I do believe that every child that has gone through the public or private school system has read this very famous and very wonderful book. It is celebrating its 50th anniversary and on a whim at Barnes and Noble, I purchased it to have in my home collection and to re-read this book I had read so many years ago with fresh eyes.
I am embarrassed to say how long it has taken me to finish reading it (and thus creating a new post), but it seems that life and being very sleepy during my nightly reading ritual can make the book reading process quite long. However, I was dazzled by the details and powerful writing that had long since faded into a blur since the first time I read this book.
Since I picked up this famous story again, it seemed to keep popping up in my every day life. I had forgotten how much of an influence this story had–on Civil Rights, on understanding of Southern culture, on current and future lawyers striving to be like Atticus Finch. I think that as an English major, I took books like this for granted. We read so many important works (trying to squeeze as many as possible into each term) and my professors strived to expand our experiences beyond the stories we all read in middle and high school. Re-reading Mockingbird made me think that I would like to read many of the books I read in college (and in high school) again when there is not a “grade” involved. I think the first on the list would be Invisible Man, perhaps one of the most powerful books I have ever read.

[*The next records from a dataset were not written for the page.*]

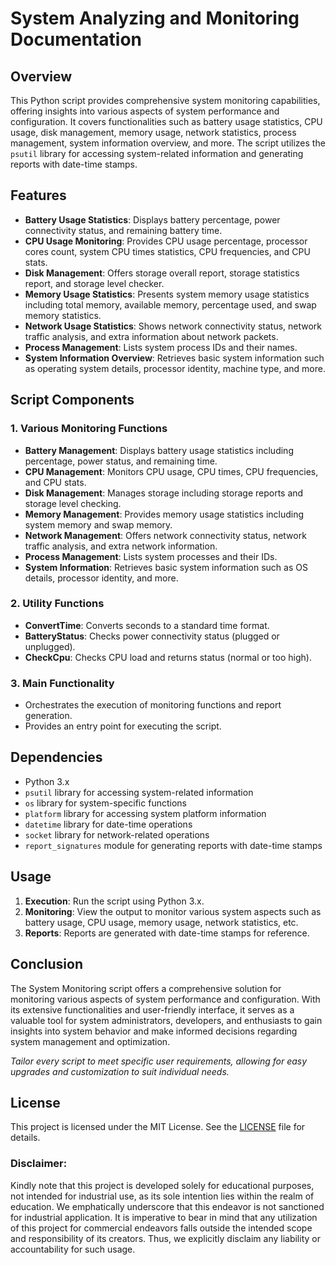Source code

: # System Analyzing and Monitoring Documentation

## Overview
This Python script provides comprehensive system monitoring capabilities, offering insights into various aspects of system performance and configuration. It covers functionalities such as battery usage statistics, CPU usage, disk management, memory usage, network statistics, process management, system information overview, and more. The script utilizes the `psutil` library for accessing system-related information and generating reports with date-time stamps.

## Features
- **Battery Usage Statistics**: Displays battery percentage, power connectivity status, and remaining battery time.
- **CPU Usage Monitoring**: Provides CPU usage percentage, processor cores count, system CPU times statistics, CPU frequencies, and CPU stats.
- **Disk Management**: Offers storage overall report, storage statistics report, and storage level checker.
- **Memory Usage Statistics**: Presents system memory usage statistics including total memory, available memory, percentage used, and swap memory statistics.
- **Network Usage Statistics**: Shows network connectivity status, network traffic analysis, and extra information about network packets.
- **Process Management**: Lists system process IDs and their names.
- **System Information Overview**: Retrieves basic system information such as operating system details, processor identity, machine type, and more.

## Script Components

### 1. Various Monitoring Functions
- **Battery Management**: Displays battery usage statistics including percentage, power status, and remaining time.
- **CPU Management**: Monitors CPU usage, CPU times, CPU frequencies, and CPU stats.
- **Disk Management**: Manages storage including storage reports and storage level checking.
- **Memory Management**: Provides memory usage statistics including system memory and swap memory.
- **Network Management**: Offers network connectivity status, network traffic analysis, and extra network information.
- **Process Management**: Lists system processes and their IDs.
- **System Information**: Retrieves basic system information such as OS details, processor identity, and more.

### 2. Utility Functions
- **ConvertTime**: Converts seconds to a standard time format.
- **BatteryStatus**: Checks power connectivity status (plugged or unplugged).
- **CheckCpu**: Checks CPU load and returns status (normal or too high).

### 3. Main Functionality
- Orchestrates the execution of monitoring functions and report generation.
- Provides an entry point for executing the script.

## Dependencies
- Python 3.x
- `psutil` library for accessing system-related information
- `os` library for system-specific functions
- `platform` library for accessing system platform information
- `datetime` library for date-time operations
- `socket` library for network-related operations
- `report_signatures` module for generating reports with date-time stamps

## Usage
1. **Execution**: Run the script using Python 3.x.
2. **Monitoring**: View the output to monitor various system aspects such as battery usage, CPU usage, memory usage, network statistics, etc.
3. **Reports**: Reports are generated with date-time stamps for reference.

## Conclusion
The System Monitoring script offers a comprehensive solution for monitoring various aspects of system performance and configuration. With its extensive functionalities and user-friendly interface, it serves as a valuable tool for system administrators, developers, and enthusiasts to gain insights into system behavior and make informed decisions regarding system management and optimization.

*Tailor every script to meet specific user requirements, allowing for easy upgrades and customization to suit individual needs.*

## **License**
This project is licensed under the MIT License. See the [LICENSE](LICENSE) file for details.

### **Disclaimer:**
Kindly note that this project is developed solely for educational purposes, not intended for industrial use, as its sole intention lies within the realm of education. We emphatically underscore that this endeavor is not sanctioned for industrial application. It is imperative to bear in mind that any utilization of this project for commercial endeavors falls outside the intended scope and responsibility of its creators. Thus, we explicitly disclaim any liability or accountability for such usage.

All that being said, re-reading Mockingbird was a wonderful experience. I think I was too young upon the first reading to truly understand the significance of the themes, plot, and even the incredible quality/skilled writing. I even remarked to myself that it seemed like heavy material for such young children to be reading it.
If you are reading this post, I would imagine you have already read this book so I won’t waste any time rehashing the plot. However, I would vehemently encourage you to read it again. Read about Scout’s childlike perceptions, Calpurnia’s kindess and wisdom, and of course, about Atticus’ incredible integrity and honor. It certainly is encouraging to see how far we have come with race relations since this book was published, though we still have far yet to go.
I am hoping to take a trip to Monroeville, Alabama in the spring (Harper Lee’s hometown) or sometime in the future to tour the court house used for the film adaptation and to see the play.
If for some reason you have never read this book, or read the Cliff Notes version when you were young and foolish…please read it! And, if it has been a long time since you read it, I would highly recommend reading it again. You won’t regret it.